沈庭央大度地一挥手,往他腿上一跨:“原谅你啦。侯爷,我挺想你的,以后每天都跟我说说话吧。”
花重听了心头一颤,却仍斟酌后道:“有时忙起来顾不上见你,若是孤单了,多与你那些朋友聚聚也好。”
他原本想过,赶沈庭央去东宫住,人不在眼前,欲念兴许渐渐就淡了,可终究舍不得。
京城这座皇帝临时御赐的侯府,于花重而言本就没什么归属感,可每每回去,嬉笑的身影冲出来迎接他,小少年在他怀里温声软语,就将冰冷的皇城彻底变作温柔乡。

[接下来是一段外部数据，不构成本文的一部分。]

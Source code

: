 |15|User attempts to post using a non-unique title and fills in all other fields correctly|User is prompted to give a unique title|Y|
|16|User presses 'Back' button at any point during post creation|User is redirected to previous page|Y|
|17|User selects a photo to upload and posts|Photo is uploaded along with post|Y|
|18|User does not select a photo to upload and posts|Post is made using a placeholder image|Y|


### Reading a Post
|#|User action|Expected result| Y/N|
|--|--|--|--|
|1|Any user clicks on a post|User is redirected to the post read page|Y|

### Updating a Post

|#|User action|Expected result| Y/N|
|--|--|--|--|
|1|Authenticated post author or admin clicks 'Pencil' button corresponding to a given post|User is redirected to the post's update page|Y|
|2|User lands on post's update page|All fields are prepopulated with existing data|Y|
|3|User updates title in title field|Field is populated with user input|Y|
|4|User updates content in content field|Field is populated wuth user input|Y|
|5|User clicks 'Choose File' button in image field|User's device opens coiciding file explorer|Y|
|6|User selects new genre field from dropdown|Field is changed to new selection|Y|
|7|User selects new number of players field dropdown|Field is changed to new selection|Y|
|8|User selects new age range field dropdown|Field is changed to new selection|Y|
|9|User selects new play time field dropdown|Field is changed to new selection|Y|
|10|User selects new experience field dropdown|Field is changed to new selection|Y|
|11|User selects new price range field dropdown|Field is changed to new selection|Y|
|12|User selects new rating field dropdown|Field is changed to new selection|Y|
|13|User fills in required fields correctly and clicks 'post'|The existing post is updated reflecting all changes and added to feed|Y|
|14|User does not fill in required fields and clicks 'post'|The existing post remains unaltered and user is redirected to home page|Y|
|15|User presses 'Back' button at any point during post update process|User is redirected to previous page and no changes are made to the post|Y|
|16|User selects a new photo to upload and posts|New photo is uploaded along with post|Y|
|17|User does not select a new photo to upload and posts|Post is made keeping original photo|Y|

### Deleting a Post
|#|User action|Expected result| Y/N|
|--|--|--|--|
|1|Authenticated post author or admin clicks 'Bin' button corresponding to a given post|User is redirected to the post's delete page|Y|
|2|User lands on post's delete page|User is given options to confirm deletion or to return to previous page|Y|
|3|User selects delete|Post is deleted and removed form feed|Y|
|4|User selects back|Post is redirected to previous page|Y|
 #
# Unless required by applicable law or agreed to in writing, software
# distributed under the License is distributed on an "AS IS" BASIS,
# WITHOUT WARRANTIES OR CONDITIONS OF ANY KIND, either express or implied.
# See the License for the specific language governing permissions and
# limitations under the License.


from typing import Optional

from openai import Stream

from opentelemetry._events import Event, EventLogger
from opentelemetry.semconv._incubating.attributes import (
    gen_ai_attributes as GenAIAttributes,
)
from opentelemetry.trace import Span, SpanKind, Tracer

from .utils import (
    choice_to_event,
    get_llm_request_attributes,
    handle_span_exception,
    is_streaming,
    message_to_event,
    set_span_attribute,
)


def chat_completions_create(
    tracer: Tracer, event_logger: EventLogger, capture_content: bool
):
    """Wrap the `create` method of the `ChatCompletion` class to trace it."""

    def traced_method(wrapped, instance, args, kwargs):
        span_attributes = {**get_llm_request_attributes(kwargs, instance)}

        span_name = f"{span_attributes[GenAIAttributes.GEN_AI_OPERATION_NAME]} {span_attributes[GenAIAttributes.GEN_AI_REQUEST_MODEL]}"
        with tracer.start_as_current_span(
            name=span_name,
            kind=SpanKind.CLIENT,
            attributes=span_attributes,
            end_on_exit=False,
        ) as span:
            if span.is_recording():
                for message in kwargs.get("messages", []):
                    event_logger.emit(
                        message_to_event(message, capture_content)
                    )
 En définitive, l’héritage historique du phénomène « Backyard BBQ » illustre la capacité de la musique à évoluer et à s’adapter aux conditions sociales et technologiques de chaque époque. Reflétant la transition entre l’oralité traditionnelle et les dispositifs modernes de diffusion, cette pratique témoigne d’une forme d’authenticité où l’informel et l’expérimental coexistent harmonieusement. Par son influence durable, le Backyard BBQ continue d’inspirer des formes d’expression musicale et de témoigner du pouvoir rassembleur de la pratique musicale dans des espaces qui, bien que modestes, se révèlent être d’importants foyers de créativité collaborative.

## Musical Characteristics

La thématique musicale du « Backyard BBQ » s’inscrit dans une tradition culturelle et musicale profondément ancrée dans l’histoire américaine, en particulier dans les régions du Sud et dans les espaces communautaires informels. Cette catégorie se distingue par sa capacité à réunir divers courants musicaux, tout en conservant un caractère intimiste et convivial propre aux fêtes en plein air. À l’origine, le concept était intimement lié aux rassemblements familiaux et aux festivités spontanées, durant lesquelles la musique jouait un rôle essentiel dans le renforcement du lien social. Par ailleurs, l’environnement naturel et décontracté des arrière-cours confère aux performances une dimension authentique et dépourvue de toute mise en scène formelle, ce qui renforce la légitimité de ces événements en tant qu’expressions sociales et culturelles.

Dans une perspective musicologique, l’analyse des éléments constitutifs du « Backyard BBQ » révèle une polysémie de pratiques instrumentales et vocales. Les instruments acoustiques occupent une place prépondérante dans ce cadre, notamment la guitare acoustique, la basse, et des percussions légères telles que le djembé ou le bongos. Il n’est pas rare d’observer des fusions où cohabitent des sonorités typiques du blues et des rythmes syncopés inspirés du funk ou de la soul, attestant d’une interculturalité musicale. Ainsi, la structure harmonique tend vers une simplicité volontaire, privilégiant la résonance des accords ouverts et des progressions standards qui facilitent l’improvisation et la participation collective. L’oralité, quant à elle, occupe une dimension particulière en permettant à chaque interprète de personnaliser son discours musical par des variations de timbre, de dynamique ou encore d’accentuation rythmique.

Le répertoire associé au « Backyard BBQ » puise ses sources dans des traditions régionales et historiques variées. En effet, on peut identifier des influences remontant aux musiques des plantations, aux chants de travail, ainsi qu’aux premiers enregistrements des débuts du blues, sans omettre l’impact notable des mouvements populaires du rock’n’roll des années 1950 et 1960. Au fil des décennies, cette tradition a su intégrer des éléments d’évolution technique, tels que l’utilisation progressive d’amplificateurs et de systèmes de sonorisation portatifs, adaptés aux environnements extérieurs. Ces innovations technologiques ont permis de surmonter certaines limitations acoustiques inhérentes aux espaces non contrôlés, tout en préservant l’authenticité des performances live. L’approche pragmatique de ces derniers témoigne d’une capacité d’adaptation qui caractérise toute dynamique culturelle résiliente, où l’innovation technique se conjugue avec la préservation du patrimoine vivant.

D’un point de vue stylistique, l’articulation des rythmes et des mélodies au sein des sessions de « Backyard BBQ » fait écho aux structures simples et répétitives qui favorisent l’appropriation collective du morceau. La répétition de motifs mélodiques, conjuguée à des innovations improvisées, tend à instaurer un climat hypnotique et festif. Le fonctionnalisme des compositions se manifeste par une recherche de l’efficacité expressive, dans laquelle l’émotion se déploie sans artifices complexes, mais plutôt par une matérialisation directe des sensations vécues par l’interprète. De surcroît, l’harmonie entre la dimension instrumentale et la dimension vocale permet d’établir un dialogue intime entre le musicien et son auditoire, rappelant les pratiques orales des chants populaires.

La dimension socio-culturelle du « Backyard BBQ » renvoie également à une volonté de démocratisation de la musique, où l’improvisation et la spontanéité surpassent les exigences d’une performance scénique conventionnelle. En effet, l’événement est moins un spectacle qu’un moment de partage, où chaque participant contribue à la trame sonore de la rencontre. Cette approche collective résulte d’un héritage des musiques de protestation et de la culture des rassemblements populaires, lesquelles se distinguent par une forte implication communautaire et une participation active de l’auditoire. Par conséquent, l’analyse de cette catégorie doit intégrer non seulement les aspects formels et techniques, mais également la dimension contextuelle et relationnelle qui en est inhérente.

马车迟迟没有出发,沈庭央问:“咱们要等人吗?燕慕伊应当不跟咱们一起回去了。”
“不等人。”花重说。
銮金楼的侧门出来一名文雅男子,走到马车旁,躬身递上一只嵌金螺钿漆木小盒,道:“其余物件,稍后送往贵人府上。”
花重示意沈庭央去拿,沈庭央略一挑开车帘,接过木盒,马车便缓缓启程回府,那男人恭敬地目送马车离开僻巷才回去。
花重让沈庭央打开木盒,里头是一枚碧玺扳指,木盒分为两层,精巧的弹扣机关一触,另一面丝绒上放着一枚照殿红。
扳指和红宝石皆是极佳品相、切工,扳指内里暗刻小篆“长相思”。
沈庭央也感叹这两样物件的精致程度,花重拿起碧玺扳指,给沈庭央戴在手上,白玉般的手被碧玺衬得更精巧修长。
沈庭央愕然:“给我的?”
花重轻轻刮他鼻梁:“长相思,不给你还能给谁?”
沈庭央顿时满心甜蜜,像一大捧花儿“砰”地绽放在胸中,眼睛亮亮地看着花重。
花重见他这神态,险些控制不住亲吻他脸颊的冲动,移开目光又道:“这红宝石,让工匠嵌到你的臂钏上,最衬你身上雪宫纱。”
“銮金楼还卖玉石珠宝?”沈庭央想起方才是銮金楼的主事亲自送来的东西,感到奇怪。
花重笑道:“燕慕伊刚买下来的,你走神了没看到?”
“啊……”沈庭央一顿,这宝石和扳指是与那匹雪簇烟拥织金锻一起拍卖的,当时他正震惊于对面人和小倌儿缠绵的震撼场面,于是根本没注意到。
花重见他神情忽然恍惚,红着脸垂眸眨眼睛,便问:“怎么,有人欺负你了?”
“没。”沈庭央努力把那画面甩出脑海。
花重轻咳了几声,沈庭央抬眼,见他脸色苍白得不正常,急道:“你生病了?”
“无妨,老毛病。”花重安抚道
沈庭央这才注意到,自己上了马车,花重一直在原处倚着,不曾起身,显然不是什么轻微病痛。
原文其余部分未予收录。